项目名称: 维、哈、柯跨语言内容过滤关键技术研究
项目编号: No.61262062
项目类型: 地区科学基金项目
立项/批准年度: 2013
项目学科: 自动化技术、计算机技术
项目作者: 吐尔地·托合提
作者单位: 新疆大学
项目金额: 46万元
中文摘要: 在中、英文完全不同的语言环境下,如何对维、哈、柯多语种文本信息进行有效过滤,一方面要从更大的多语言资源空间中获取更丰富、有用的信息,另一方面要彻底抵制有害信息的跨语言传播,已成为亟待解决的科学问题。
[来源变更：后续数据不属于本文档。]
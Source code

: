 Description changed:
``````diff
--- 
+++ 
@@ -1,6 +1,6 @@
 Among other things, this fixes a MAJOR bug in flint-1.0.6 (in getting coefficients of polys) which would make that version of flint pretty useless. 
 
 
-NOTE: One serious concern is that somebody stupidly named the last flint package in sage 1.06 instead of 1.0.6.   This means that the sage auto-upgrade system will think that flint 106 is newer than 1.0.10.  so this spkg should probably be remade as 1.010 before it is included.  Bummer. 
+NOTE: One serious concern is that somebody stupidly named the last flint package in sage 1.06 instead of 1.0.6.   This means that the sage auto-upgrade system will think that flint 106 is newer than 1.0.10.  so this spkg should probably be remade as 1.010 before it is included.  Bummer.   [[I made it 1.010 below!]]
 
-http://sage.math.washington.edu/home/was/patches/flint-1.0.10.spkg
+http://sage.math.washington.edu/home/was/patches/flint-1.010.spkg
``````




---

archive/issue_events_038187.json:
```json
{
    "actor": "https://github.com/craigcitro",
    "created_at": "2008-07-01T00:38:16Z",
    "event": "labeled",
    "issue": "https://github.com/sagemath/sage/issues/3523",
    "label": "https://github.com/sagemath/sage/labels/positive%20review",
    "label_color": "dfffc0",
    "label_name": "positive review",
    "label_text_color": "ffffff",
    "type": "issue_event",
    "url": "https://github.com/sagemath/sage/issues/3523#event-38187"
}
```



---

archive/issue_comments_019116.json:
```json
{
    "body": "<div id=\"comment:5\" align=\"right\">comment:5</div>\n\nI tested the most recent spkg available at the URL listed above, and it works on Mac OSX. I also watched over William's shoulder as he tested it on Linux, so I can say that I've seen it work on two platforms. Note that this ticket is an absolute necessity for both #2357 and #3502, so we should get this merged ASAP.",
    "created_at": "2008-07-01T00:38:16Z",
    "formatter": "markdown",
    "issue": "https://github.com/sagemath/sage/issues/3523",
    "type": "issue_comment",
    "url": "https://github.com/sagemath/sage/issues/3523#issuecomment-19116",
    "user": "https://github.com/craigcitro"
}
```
本课题将多语种(维、哈、柯)、多模式(多文字,多编码)文本信息作为内容过滤对象,将维、哈、柯文自然语言处理技术及信息检索中的跨语言技术引入到内容过滤中,提出一种多语种多模式自适应内容过滤的跨语言模型,并围绕该模型中的关键理论和技术,开展多语种(维、哈、柯文)、多模式(多文字、多编码)文本转换,文本表示(特征提取,特征选取),自适应过滤判定(模版初始化,阈值设置,相关性判定),自适应过滤学习(模版学习,阈值学习)等4个方面的探索性,创新性研究,最终建立维、哈、柯跨语言内容过滤的理论体系及技术基础,并通过研发有关算法、工具和试验平台,在少数民族多语种信息处理相关领域中应用验证本课题取得的研究成果。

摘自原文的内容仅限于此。